═══ MATERIAL SHOWN ═══

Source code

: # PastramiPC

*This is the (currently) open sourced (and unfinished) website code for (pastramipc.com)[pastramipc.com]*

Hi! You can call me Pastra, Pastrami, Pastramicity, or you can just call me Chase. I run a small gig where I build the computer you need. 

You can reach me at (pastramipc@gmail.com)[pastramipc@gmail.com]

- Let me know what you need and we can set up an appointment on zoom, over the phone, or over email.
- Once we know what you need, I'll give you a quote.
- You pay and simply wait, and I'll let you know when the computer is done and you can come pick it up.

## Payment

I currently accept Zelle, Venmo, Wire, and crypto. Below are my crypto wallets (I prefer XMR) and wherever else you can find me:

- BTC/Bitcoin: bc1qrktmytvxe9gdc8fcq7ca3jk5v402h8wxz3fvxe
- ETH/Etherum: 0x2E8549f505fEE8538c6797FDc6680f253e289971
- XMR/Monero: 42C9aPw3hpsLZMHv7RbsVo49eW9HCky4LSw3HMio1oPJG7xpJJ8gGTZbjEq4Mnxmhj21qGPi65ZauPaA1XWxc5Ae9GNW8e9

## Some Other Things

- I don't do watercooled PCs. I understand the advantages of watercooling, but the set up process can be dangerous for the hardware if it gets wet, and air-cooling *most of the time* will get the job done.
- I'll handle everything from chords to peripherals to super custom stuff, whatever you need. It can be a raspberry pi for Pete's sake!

═══

Filter the entries down to the lines with the word "currently" in them.

▶ _RESPONSE TO THE EXERCISE_
*This is the (currently) open sourced (and unfinished) website code for (pastramipc.com)[pastramipc.com]*
I currently accept Zelle, Venmo, Wire, and crypto. Below are my crypto wallets (I prefer XMR) and wherever else you can find me:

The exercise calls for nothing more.